En métropole, le secteur public a donné de la voix, comme le documente régulièrement Rapports de Force. Étudiants et personnel de l’enseignement supérieur ont ainsi manifesté le 11 mars. Dans le médico-social, aides à domicile, pédo-psychiatres ou éducateurs spécialisés cherchent à « amplifier l’unité » après des manifestations dans plusieurs grandes villes début avril. Le manque de moyens et de revalorisation salariale sont au cœur des préoccupations. Il n’y a pas de fatalité.

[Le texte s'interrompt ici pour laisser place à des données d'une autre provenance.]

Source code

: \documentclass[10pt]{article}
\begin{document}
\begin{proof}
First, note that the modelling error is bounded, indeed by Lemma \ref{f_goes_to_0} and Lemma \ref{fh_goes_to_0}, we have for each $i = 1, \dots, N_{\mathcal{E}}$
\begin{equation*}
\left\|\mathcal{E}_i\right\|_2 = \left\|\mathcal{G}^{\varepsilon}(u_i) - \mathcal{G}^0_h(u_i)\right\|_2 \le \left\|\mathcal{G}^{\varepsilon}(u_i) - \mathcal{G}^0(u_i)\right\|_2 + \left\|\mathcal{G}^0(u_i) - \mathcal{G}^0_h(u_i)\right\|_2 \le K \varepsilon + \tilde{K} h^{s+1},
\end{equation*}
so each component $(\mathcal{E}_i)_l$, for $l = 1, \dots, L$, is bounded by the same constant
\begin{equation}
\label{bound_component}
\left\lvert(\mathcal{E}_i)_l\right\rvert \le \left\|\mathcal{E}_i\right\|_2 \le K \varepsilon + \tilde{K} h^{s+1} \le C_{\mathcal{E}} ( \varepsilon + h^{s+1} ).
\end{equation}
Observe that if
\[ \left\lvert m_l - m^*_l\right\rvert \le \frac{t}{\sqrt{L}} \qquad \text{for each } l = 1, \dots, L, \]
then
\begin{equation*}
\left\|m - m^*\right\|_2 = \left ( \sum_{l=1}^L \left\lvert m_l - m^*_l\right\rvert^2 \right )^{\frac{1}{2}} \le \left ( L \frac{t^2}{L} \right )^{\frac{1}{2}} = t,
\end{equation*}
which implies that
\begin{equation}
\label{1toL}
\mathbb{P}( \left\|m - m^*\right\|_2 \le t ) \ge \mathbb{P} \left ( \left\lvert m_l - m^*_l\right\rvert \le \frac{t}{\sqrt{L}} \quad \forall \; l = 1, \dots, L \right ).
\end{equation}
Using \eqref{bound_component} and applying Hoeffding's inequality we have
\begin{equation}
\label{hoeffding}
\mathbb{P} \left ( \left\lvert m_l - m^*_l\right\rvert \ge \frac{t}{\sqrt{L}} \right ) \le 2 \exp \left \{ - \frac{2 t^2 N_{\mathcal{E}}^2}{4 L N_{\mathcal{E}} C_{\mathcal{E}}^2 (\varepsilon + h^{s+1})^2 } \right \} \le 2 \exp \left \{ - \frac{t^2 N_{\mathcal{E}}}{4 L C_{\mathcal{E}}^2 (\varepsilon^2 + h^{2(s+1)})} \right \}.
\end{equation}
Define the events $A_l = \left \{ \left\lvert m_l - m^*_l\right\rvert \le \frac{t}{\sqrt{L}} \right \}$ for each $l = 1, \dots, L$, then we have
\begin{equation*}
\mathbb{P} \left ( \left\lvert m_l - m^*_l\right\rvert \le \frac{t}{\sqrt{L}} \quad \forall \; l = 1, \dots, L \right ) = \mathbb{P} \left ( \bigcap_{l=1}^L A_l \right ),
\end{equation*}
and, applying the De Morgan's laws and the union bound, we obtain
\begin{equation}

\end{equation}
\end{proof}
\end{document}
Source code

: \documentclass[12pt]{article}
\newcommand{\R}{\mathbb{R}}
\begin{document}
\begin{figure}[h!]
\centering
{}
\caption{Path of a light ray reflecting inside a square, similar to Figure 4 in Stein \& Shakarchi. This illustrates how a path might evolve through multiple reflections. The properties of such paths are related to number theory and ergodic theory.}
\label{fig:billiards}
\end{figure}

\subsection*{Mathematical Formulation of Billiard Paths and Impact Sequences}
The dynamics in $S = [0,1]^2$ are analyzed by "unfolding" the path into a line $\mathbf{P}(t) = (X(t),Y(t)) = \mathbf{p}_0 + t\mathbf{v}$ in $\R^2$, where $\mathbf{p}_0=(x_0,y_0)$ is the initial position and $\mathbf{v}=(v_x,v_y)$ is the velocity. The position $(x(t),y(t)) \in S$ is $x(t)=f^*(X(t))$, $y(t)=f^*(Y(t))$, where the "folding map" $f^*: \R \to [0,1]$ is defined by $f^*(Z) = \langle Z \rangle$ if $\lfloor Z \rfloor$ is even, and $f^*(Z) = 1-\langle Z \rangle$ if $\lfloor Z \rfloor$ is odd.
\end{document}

Après onze jours de lutte, infirmières et aides-soignantes ont imposé la création de 14 postes au CHU de Villeneuve-Saint Georges. Également en proie aux coupes budgétaires, le milieu culturel a peut-être initié « un mouvement d’ampleur», le 20 mars dernier.

Tout ce monde interprofessionnel s’est croisé le 3 avril dans la rue pour protester contre l’austérité infligée par le gouvernement. Ils se retrouveront le 13 mai pour une seconde mobilisation. Deux jours avant, le 1er avril, les agents de France Travail, éreintés par les réformes successives du chômage et du RSA, ont relativement répondu à l’appel à la grève leurs syndicats. Selon nos informations, certaines agences ont débrayé à 80 % en dehors de l’appareil intersyndical. Les retraités donnaient de la voix, le 20 mars, pour défendre leurs pensions, deux ans après la réforme des retraites. Sans compter les cheminots de la SNCF qui appellent à cesser le travail lors du pont du 8 mai. 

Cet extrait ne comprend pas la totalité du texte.